Prompt: Go through the material and return every line that contains the string "Remote".

Working data:
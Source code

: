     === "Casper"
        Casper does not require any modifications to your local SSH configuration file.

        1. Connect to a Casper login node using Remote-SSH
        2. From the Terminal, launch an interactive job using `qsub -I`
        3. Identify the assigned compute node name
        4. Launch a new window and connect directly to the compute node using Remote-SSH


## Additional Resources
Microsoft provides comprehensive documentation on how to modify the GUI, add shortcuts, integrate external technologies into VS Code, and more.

The completed task:
        1. Connect to a Casper login node using Remote-SSH
        4. Launch a new window and connect directly to the compute node using Remote-SSH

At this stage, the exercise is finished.